OneReward

Official implementation of OneReward: Unified Mask-Guided Image Generation via Multi-Task Human Preference Learning

assert

🚀 TODO

Release arXiv paper.
Release inference code.
Release FLUX.1-Fill-dev[OneReward] and FLUX.1-Fill-dev[OneRewardDynamic] mask-guided edit checkpoints.
Release FLUX.1-dev[OneReward] text-to-image checkpoints.
Comfyui support.
Future open-source plan.

Introduction

We propose OneReward, a novel RLHF methodology for the visual domain by employing Qwen2.5-VL as a generative reward model to enhance multitask reinforcement learning, significantly improving the policy model’s generation ability across multiple subtask.

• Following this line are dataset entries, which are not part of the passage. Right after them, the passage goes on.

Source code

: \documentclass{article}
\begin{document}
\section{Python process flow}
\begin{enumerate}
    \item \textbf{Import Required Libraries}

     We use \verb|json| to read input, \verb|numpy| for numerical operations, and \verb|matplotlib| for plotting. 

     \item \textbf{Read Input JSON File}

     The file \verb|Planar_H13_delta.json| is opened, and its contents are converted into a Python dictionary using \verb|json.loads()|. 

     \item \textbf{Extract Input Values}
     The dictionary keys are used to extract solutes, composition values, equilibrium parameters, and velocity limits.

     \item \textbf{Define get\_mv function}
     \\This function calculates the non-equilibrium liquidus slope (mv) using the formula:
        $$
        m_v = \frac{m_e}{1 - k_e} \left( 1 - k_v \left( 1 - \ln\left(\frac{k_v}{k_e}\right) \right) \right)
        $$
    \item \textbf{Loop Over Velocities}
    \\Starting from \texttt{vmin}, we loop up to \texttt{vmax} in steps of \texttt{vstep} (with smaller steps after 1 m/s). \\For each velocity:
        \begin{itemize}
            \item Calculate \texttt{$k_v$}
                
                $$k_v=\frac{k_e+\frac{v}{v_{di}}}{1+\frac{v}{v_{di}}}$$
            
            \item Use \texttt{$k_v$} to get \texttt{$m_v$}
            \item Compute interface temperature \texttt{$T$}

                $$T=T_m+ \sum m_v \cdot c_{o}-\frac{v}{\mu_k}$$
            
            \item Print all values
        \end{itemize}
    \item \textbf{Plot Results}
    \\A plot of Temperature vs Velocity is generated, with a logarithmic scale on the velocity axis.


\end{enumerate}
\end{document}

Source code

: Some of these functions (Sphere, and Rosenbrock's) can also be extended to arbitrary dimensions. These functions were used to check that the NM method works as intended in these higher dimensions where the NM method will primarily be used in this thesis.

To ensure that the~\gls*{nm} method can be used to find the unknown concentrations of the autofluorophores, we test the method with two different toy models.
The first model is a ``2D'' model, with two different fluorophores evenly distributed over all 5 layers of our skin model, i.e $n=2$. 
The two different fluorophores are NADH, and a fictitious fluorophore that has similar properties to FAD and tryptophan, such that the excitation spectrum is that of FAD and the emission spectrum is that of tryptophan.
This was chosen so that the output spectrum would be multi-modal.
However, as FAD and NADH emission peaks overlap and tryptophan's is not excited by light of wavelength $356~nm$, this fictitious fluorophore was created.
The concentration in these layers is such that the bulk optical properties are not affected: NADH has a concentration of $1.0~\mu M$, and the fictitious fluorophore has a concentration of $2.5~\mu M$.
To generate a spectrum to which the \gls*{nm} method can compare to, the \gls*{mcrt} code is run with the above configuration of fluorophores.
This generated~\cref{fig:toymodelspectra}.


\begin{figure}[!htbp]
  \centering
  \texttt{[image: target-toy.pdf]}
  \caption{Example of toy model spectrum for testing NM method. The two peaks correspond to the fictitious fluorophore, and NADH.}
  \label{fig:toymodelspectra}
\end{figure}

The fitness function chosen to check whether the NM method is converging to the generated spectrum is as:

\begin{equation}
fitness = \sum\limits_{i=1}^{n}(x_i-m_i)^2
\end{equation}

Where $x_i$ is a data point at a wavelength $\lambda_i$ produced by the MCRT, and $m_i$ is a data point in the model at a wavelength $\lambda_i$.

Building on OneReward, we develop Seedream 3.0 Fill, a unified SOTA image editing model capable of effec-tively handling diverse tasks including image fill, image extend, object removal, and text rendering. It surpasses several leading commercial and open-source systems, including Ideogram, Adobe Photoshop, and FLUX Fill [Pro]. Finally, based on FLUX Fill [dev], we are thrilled to release FLUX.1-Fill-dev-OneReward, which outperforms closed-source FLUX Fill [Pro] in inpainting and outpainting tasks, serving as a powerful new baseline for future research in unified image editing.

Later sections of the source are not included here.